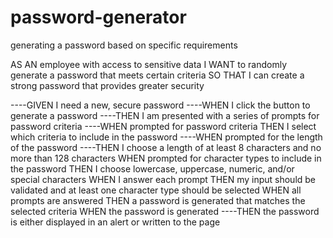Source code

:# password-generator
generating a password based on specific requirements

AS AN employee with access to sensitive data
I WANT to randomly generate a password that meets certain criteria
SO THAT I can create a strong password that provides greater security


----GIVEN I need a new, secure password
----WHEN I click the button to generate a password
----THEN I am presented with a series of prompts for password criteria 
----WHEN prompted for password criteria
THEN I select which criteria to include in the password
----WHEN prompted for the length of the password
----THEN I choose a length of at least 8 characters and no more than 128 characters 
WHEN prompted for character types to include in the password
THEN I choose lowercase, uppercase, numeric, and/or special characters
WHEN I answer each prompt
THEN my input should be validated and at least one character type should be selected
WHEN all prompts are answered
THEN a password is generated that matches the selected criteria
WHEN the password is generated
----THEN the password is either displayed in an alert or written to the page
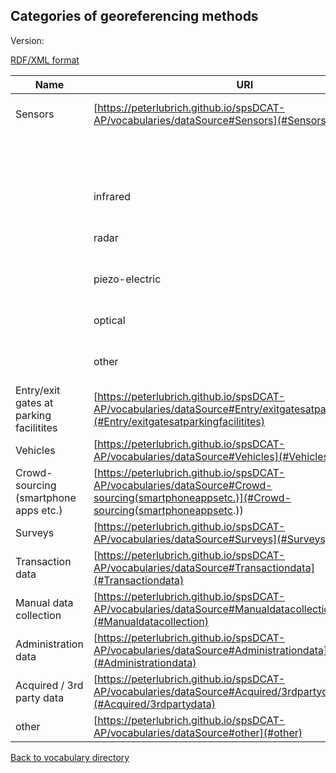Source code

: ## Categories of georeferencing methods

Version:

[RDF/XML format](www.google.com)

Name | URI | Detail | URI 
---- | --- | ------ | ---
<a name="Sensors"></a> Sensors  | [https://peterlubrich.github.io/spsDCAT-AP/vocabularies/dataSource#Sensors](#Sensors) | <a name="RFID"></a> RFID | [https://peterlubrich.github.io/spsDCAT-AP/vocabularies/dataSource#RFID](#RFID)
 |  |  | <a name="magnet"></a> magnet | [https://peterlubrich.github.io/spsDCAT-AP/vocabularies/dataSource#magnet](#magnet)
 |  | <a name="infrared"></a> infrared | [https://peterlubrich.github.io/spsDCAT-AP/vocabularies/dataSource#infrared](#infrared)
 |  | <a name="radar"></a> radar | [https://peterlubrich.github.io/spsDCAT-AP/vocabularies/dataSource#radar](#radar)
 |  | <a name="piezoelectric"></a> piezo-electric | [https://peterlubrich.github.io/spsDCAT-AP/vocabularies/dataSource#piezoelectric](#piezoelectric)
 |  | <a name="optical"></a> optical | [https://peterlubrich.github.io/spsDCAT-AP/vocabularies/dataSource#optical](#optical)
 |  | <a name="other"></a> other | [https://peterlubrich.github.io/spsDCAT-AP/vocabularies/dataSource#other](#other)
<a name="Entry/exitgatesatparkingfacilitites"></a> Entry/exit gates at parking facilitites  | [https://peterlubrich.github.io/spsDCAT-AP/vocabularies/dataSource#Entry/exitgatesatparkingfacilitites](#Entry/exitgatesatparkingfacilitites) | <a name=""></a>  | [https://peterlubrich.github.io/spsDCAT-AP/vocabularies/dataSource#](#)
<a name="Vehicles"></a> Vehicles | [https://peterlubrich.github.io/spsDCAT-AP/vocabularies/dataSource#Vehicles](#Vehicles) | <a name=""></a>  | [https://peterlubrich.github.io/spsDCAT-AP/vocabularies/dataSource#](#)
<a name="Crowd-sourcing(smartphoneappsetc.)"></a> Crowd-sourcing (smartphone apps etc.) | [https://peterlubrich.github.io/spsDCAT-AP/vocabularies/dataSource#Crowd-sourcing(smartphoneappsetc.)](#Crowd-sourcing(smartphoneappsetc.)) | <a name=""></a>  | [https://peterlubrich.github.io/spsDCAT-AP/vocabularies/dataSource#](#)
<a name="Surveys"></a> Surveys | [https://peterlubrich.github.io/spsDCAT-AP/vocabularies/dataSource#Surveys](#Surveys) | <a name=""></a>  | [https://peterlubrich.github.io/spsDCAT-AP/vocabularies/dataSource#](#)
<a name="Transactiondata"></a> Transaction data | [https://peterlubrich.github.io/spsDCAT-AP/vocabularies/dataSource#Transactiondata](#Transactiondata) | <a name=""></a>  | [https://peterlubrich.github.io/spsDCAT-AP/vocabularies/dataSource#](#)
<a name="Manualdatacollection"></a> Manual data collection | [https://peterlubrich.github.io/spsDCAT-AP/vocabularies/dataSource#Manualdatacollection](#Manualdatacollection) | <a name=""></a>  | [https://peterlubrich.github.io/spsDCAT-AP/vocabularies/dataSource#](#)
<a name="Administrationdata"></a> Administration data | [https://peterlubrich.github.io/spsDCAT-AP/vocabularies/dataSource#Administrationdata](#Administrationdata) | <a name=""></a>  | [https://peterlubrich.github.io/spsDCAT-AP/vocabularies/dataSource#](#)
<a name="Acquired/3rdpartydata"></a> Acquired / 3rd party data | [https://peterlubrich.github.io/spsDCAT-AP/vocabularies/dataSource#Acquired/3rdpartydata](#Acquired/3rdpartydata) | <a name=""></a>  | [https://peterlubrich.github.io/spsDCAT-AP/vocabularies/dataSource#](#)
<a name="other"></a> other | [https://peterlubrich.github.io/spsDCAT-AP/vocabularies/dataSource#other](#other) | "" | ""


[Back to vocabulary directory](https://peterlubrich.github.io/spsDCAT-AP/vocabularies/)
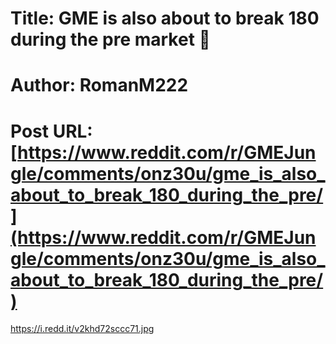 # Title: GME is also about to break 180 during the pre market 👀
# Author: RomanM222
# Post URL: [https://www.reddit.com/r/GMEJungle/comments/onz30u/gme_is_also_about_to_break_180_during_the_pre/](https://www.reddit.com/r/GMEJungle/comments/onz30u/gme_is_also_about_to_break_180_during_the_pre/)


https://i.redd.it/v2khd72sccc71.jpg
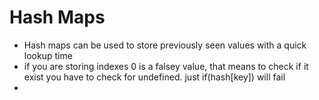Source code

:

# Hash Maps
- Hash maps can be used to store previously seen values with a quick lookup time
- if you are storing indexes 0 is a falsey value, that means to check if it exist you have to check for undefined. just if(hash[key]) will fail
-
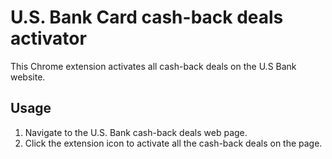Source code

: # U.S. Bank Card cash-back deals activator

This Chrome extension activates all cash-back deals on the U.S Bank website.

## Usage

1. Navigate to the U.S. Bank cash-back deals web page.
2. Click the extension icon to activate all the cash-back deals on the page.
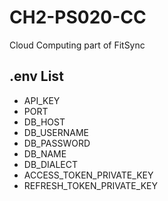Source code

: # CH2-PS020-CC

Cloud Computing part of FitSync

## .env List

- API_KEY
- PORT
- DB_HOST
- DB_USERNAME
- DB_PASSWORD
- DB_NAME
- DB_DIALECT
- ACCESS_TOKEN_PRIVATE_KEY
- REFRESH_TOKEN_PRIVATE_KEY
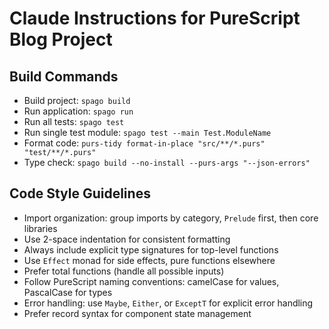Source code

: # Claude Instructions for PureScript Blog Project

## Build Commands
- Build project: `spago build`
- Run application: `spago run`
- Run all tests: `spago test`
- Run single test module: `spago test --main Test.ModuleName`
- Format code: `purs-tidy format-in-place "src/**/*.purs" "test/**/*.purs"`
- Type check: `spago build --no-install --purs-args "--json-errors"`

## Code Style Guidelines
- Import organization: group imports by category, `Prelude` first, then core libraries
- Use 2-space indentation for consistent formatting
- Always include explicit type signatures for top-level functions
- Use `Effect` monad for side effects, pure functions elsewhere
- Prefer total functions (handle all possible inputs)
- Follow PureScript naming conventions: camelCase for values, PascalCase for types
- Error handling: use `Maybe`, `Either`, or `ExceptT` for explicit error handling
- Prefer record syntax for component state management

Task ▸
Omitting the images, copy the listing exactly.

Written solution ▸
Source code

:# password-generator
generating a password based on specific requirements

AS AN employee with access to sensitive data
I WANT to randomly generate a password that meets certain criteria
SO THAT I can create a strong password that provides greater security


----GIVEN I need a new, secure password
----WHEN I click the button to generate a password
----THEN I am presented with a series of prompts for password criteria 
----WHEN prompted for password criteria
THEN I select which criteria to include in the password
----WHEN prompted for the length of the password
----THEN I choose a length of at least 8 characters and no more than 128 characters 
WHEN prompted for character types to include in the password
THEN I choose lowercase, uppercase, numeric, and/or special characters
WHEN I answer each prompt
THEN my input should be validated and at least one character type should be selected
WHEN all prompts are answered
THEN a password is generated that matches the selected criteria
WHEN the password is generated
----THEN the password is either displayed in an alert or written to the page
Source code

: ## Categories of georeferencing methods

Version:

[RDF/XML format](www.google.com)

Name | URI | Detail | URI 
---- | --- | ------ | ---
<a name="Sensors"></a> Sensors  | [https://peterlubrich.github.io/spsDCAT-AP/vocabularies/dataSource#Sensors](#Sensors) | <a name="RFID"></a> RFID | [https://peterlubrich.github.io/spsDCAT-AP/vocabularies/dataSource#RFID](#RFID)
 |  |  | <a name="magnet"></a> magnet | [https://peterlubrich.github.io/spsDCAT-AP/vocabularies/dataSource#magnet](#magnet)
 |  | <a name="infrared"></a> infrared | [https://peterlubrich.github.io/spsDCAT-AP/vocabularies/dataSource#infrared](#infrared)
 |  | <a name="radar"></a> radar | [https://peterlubrich.github.io/spsDCAT-AP/vocabularies/dataSource#radar](#radar)
 |  | <a name="piezoelectric"></a> piezo-electric | [https://peterlubrich.github.io/spsDCAT-AP/vocabularies/dataSource#piezoelectric](#piezoelectric)
 |  | <a name="optical"></a> optical | [https://peterlubrich.github.io/spsDCAT-AP/vocabularies/dataSource#optical](#optical)
 |  | <a name="other"></a> other | [https://peterlubrich.github.io/spsDCAT-AP/vocabularies/dataSource#other](#other)
<a name="Entry/exitgatesatparkingfacilitites"></a> Entry/exit gates at parking facilitites  | [https://peterlubrich.github.io/spsDCAT-AP/vocabularies/dataSource#Entry/exitgatesatparkingfacilitites](#Entry/exitgatesatparkingfacilitites) | <a name=""></a>  | [https://peterlubrich.github.io/spsDCAT-AP/vocabularies/dataSource#](#)
<a name="Vehicles"></a> Vehicles | [https://peterlubrich.github.io/spsDCAT-AP/vocabularies/dataSource#Vehicles](#Vehicles) | <a name=""></a>  | [https://peterlubrich.github.io/spsDCAT-AP/vocabularies/dataSource#](#)
<a name="Crowd-sourcing(smartphoneappsetc.)"></a> Crowd-sourcing (smartphone apps etc.) | [https://peterlubrich.github.io/spsDCAT-AP/vocabularies/dataSource#Crowd-sourcing(smartphoneappsetc.)](#Crowd-sourcing(smartphoneappsetc.)) | <a name=""></a>  | [https://peterlubrich.github.io/spsDCAT-AP/vocabularies/dataSource#](#)
<a name="Surveys"></a> Surveys | [https://peterlubrich.github.io/spsDCAT-AP/vocabularies/dataSource#Surveys](#Surveys) | <a name=""></a>  | [https://peterlubrich.github.io/spsDCAT-AP/vocabularies/dataSource#](#)
<a name="Transactiondata"></a> Transaction data | [https://peterlubrich.github.io/spsDCAT-AP/vocabularies/dataSource#Transactiondata](#Transactiondata) | <a name=""></a>  | [https://peterlubrich.github.io/spsDCAT-AP/vocabularies/dataSource#](#)
<a name="Manualdatacollection"></a> Manual data collection | [https://peterlubrich.github.io/spsDCAT-AP/vocabularies/dataSource#Manualdatacollection](#Manualdatacollection) | <a name=""></a>  | [https://peterlubrich.github.io/spsDCAT-AP/vocabularies/dataSource#](#)
<a name="Administrationdata"></a> Administration data | [https://peterlubrich.github.io/spsDCAT-AP/vocabularies/dataSource#Administrationdata](#Administrationdata) | <a name=""></a>  | [https://peterlubrich.github.io/spsDCAT-AP/vocabularies/dataSource#](#)
<a name="Acquired/3rdpartydata"></a> Acquired / 3rd party data | [https://peterlubrich.github.io/spsDCAT-AP/vocabularies/dataSource#Acquired/3rdpartydata](#Acquired/3rdpartydata) | <a name=""></a>  | [https://peterlubrich.github.io/spsDCAT-AP/vocabularies/dataSource#](#)
<a name="other"></a> other | [https://peterlubrich.github.io/spsDCAT-AP/vocabularies/dataSource#other](#other) | "" | ""


[Back to vocabulary directory](https://peterlubrich.github.io/spsDCAT-AP/vocabularies/)
 # Title: GME is also about to break 180 during the pre market 👀
# Author: RomanM222
# Post URL: [https://www.reddit.com/r/GMEJungle/comments/onz30u/gme_is_also_about_to_break_180_during_the_pre/](https://www.reddit.com/r/GMEJungle/comments/onz30u/gme_is_also_about_to_break_180_during_the_pre/)


https://i.redd.it/v2khd72sccc71.jpg
Source code

:

# Hash Maps
- Hash maps can be used to store previously seen values with a quick lookup time
- if you are storing indexes 0 is a falsey value, that means to check if it exist you have to check for undefined. just if(hash[key]) will fail
-
Source code

: # U.S. Bank Card cash-back deals activator

This Chrome extension activates all cash-back deals on the U.S Bank website.

## Usage

1. Navigate to the U.S. Bank cash-back deals web page.
2. Click the extension icon to activate all the cash-back deals on the page.
Source code

: # CH2-PS020-CC

Cloud Computing part of FitSync

## .env List

- API_KEY
- PORT
- DB_HOST
- DB_USERNAME
- DB_PASSWORD
- DB_NAME
- DB_DIALECT
- ACCESS_TOKEN_PRIVATE_KEY
- REFRESH_TOKEN_PRIVATE_KEY
Source code

: # Claude Instructions for PureScript Blog Project

## Build Commands
- Build project: `spago build`
- Run application: `spago run`
- Run all tests: `spago test`
- Run single test module: `spago test --main Test.ModuleName`
- Format code: `purs-tidy format-in-place "src/**/*.purs" "test/**/*.purs"`
- Type check: `spago build --no-install --purs-args "--json-errors"`

## Code Style Guidelines
- Import organization: group imports by category, `Prelude` first, then core libraries
- Use 2-space indentation for consistent formatting
- Always include explicit type signatures for top-level functions
- Use `Effect` monad for side effects, pure functions elsewhere
- Prefer total functions (handle all possible inputs)
- Follow PureScript naming conventions: camelCase for values, PascalCase for types
- Error handling: use `Maybe`, `Either`, or `ExceptT` for explicit error handling
- Prefer record syntax for component state management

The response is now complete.